US 12,113,680 B2
	Reinforcement learning for jitter buffer control
Xiulian Peng, Beijing (CN); Vinod Prakash, Redmond, WA (US); Xiangyu Kong, Beijing (CN); Sriram Srinivasan, Sammamish, WA (US); and Yan Lu, Beijing (CN)
Assigned to Microsoft Technology Licensing, LLC, Redmond, WA (US)
Filed by Microsoft Technology Licensing, LLC, Redmond, WA (US)
Filed on Dec. 30, 2022, as Appl. No. 18/091,992.
Application 18/091,992 is a continuation of application No. 16/877,257, filed on May 18, 2020, granted, now 11,558,275.
Claims priority of provisional application 62/976,047, filed on Feb. 13, 2020.
Prior Publication US 2023/0138038 A1, May 4, 2023
This patent is subject to a terminal disclaimer.
Int. Cl. H04L 47/283 (2022.01); G06F 18/21 (2023.01); G06F 18/214 (2023.01); G06N 20/00 (2019.01); H04L 41/14 (2022.01); H04L 41/16 (2022.01); H04L 43/087 (2022.01)

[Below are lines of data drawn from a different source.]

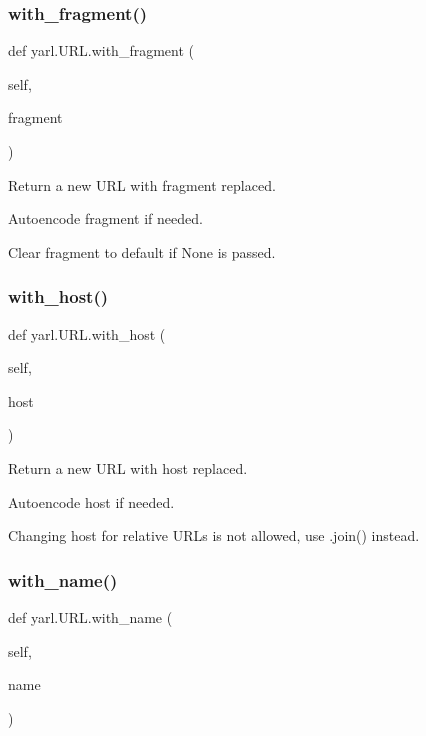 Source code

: \subsubsection{\texorpdfstring{with\+\_\+fragment()}{with\_fragment()}}
{\footnotesize\ttfamily def yarl.\+U\+R\+L.\+with\+\_\+fragment (\begin{DoxyParamCaption}\item[{}]{self,  }\item[{}]{fragment }\end{DoxyParamCaption})}

\begin{DoxyVerb}Return a new URL with fragment replaced.

Autoencode fragment if needed.

Clear fragment to default if None is passed.\end{DoxyVerb}
 \mbox{\label{classyarl_1_1_u_r_l_ac827581365dd844bef809bbd939c84d2}} 
\subsubsection{\texorpdfstring{with\+\_\+host()}{with\_host()}}
{\footnotesize\ttfamily def yarl.\+U\+R\+L.\+with\+\_\+host (\begin{DoxyParamCaption}\item[{}]{self,  }\item[{}]{host }\end{DoxyParamCaption})}

\begin{DoxyVerb}Return a new URL with host replaced.

Autoencode host if needed.

Changing host for relative URLs is not allowed, use .join()
instead.\end{DoxyVerb}
 \mbox{\label{classyarl_1_1_u_r_l_ae2bac85701de37b1554094aecd4e5040}} 
\subsubsection{\texorpdfstring{with\+\_\+name()}{with\_name()}}
{\footnotesize\ttfamily def yarl.\+U\+R\+L.\+with\+\_\+name (\begin{DoxyParamCaption}\item[{}]{self,  }\item[{}]{name }\end{DoxyParamCaption})}


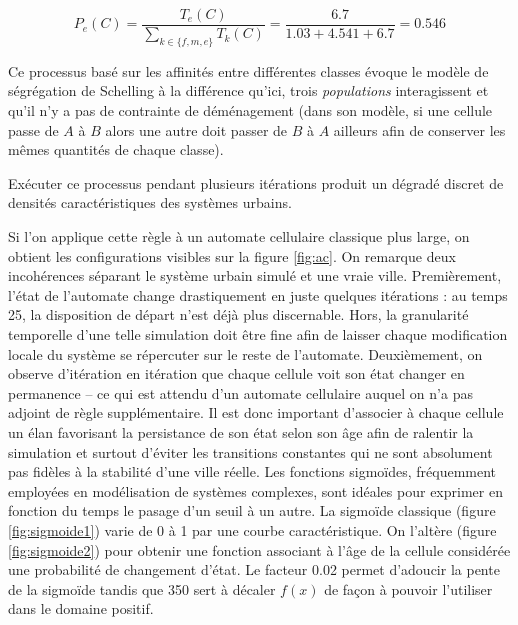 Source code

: \documentclass[10pt]{article}
\begin{document}
\begin{equation*}
P_e(C) = \frac{T_e(C)}{\sum_{k \in \{f,m,e\}} T_k(C)} = \frac{6.7}{1.03 + 4.541 + 6.7} = 0.546
\end{equation*}

Ce processus basé sur les affinités entre différentes classes évoque
le modèle de ségrégation de Schelling à la différence qu'ici, trois
\textit{populations} interagissent et qu'il n'y a pas de contrainte de
déménagement (dans son modèle, si une cellule passe de $A$ à $B$ alors
une autre doit passer de $B$ à $A$ ailleurs afin de conserver les
mêmes quantités de chaque classe).

Exécuter ce processus pendant plusieurs itérations produit un dégradé
discret de densités caractéristiques des systèmes urbains.

Si l'on applique cette règle à un automate cellulaire classique plus
large, on obtient les configurations visibles sur la figure
\ref{fig:ac}. On remarque deux incohérences séparant le système urbain
simulé et une vraie ville. Premièrement, l'état de l'automate change
drastiquement en juste quelques itérations : au temps 25, la
disposition de départ n'est déjà plus discernable. Hors, la
granularité temporelle d'une telle simulation doit être fine afin de
laisser chaque modification locale du système se répercuter sur le
reste de l'automate. Deuxièmement, on observe d'itération en itération
que chaque cellule voit son état changer en permanence -- ce qui est
attendu d'un automate cellulaire auquel on n'a pas adjoint de règle
supplémentaire. Il est donc important d'associer à chaque cellule un
élan favorisant la persistance de son état selon son âge afin de
ralentir la simulation et surtout d'éviter les transitions constantes
qui ne sont absolument pas fidèles à la stabilité d'une ville
réelle. Les fonctions sigmoïdes, fréquemment employées en modélisation
de systèmes complexes, sont idéales pour exprimer en fonction du temps
le pasage d'un seuil à un autre. La sigmoïde classique (figure
\ref{fig:sigmoide1}) varie de 0 à 1 par une courbe caractéristique. On
l'altère (figure \ref{fig:sigmoide2}) pour obtenir une fonction
associant à l'âge de la cellule considérée une probabilité de
changement d'état. Le facteur 0.02 permet d'adoucir la pente de la
sigmoïde tandis que 350 sert à décaler $f(x)$ de façon à pouvoir
l'utiliser dans le domaine positif.
\end{document}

CPC H04L 41/16 (2013.01) [G06F 18/214 (2023.01); G06F 18/217 (2023.01); G06N 20/00 (2019.01); H04L 41/145 (2013.01); H04L 43/087 (2013.01); H04L 47/283 (2013.01)]

20 Claims

1. A device for controlling jitter-buffer delay in a media streaming session over a network, the device comprising:

a computer processor;

a memory, storing instructions, which when executed by the computer processor causes the computer processor to perform operations comprising:

identifying a jitter buffer state of a jitter buffer, the jitter buffer storing media frames of a media streaming session, the jitter buffer state comprising a current jitter buffer delay, current received frames in the jitter buffer, total delay of a current media frame of the media frames, and an immediately previous action;

identifying a network delay of the network;

determining an action for a media frame of media data in the jitter buffer based upon the jitter buffer state, the network delay, and a reward; and

determining a playback duration of a next media frame based upon the action.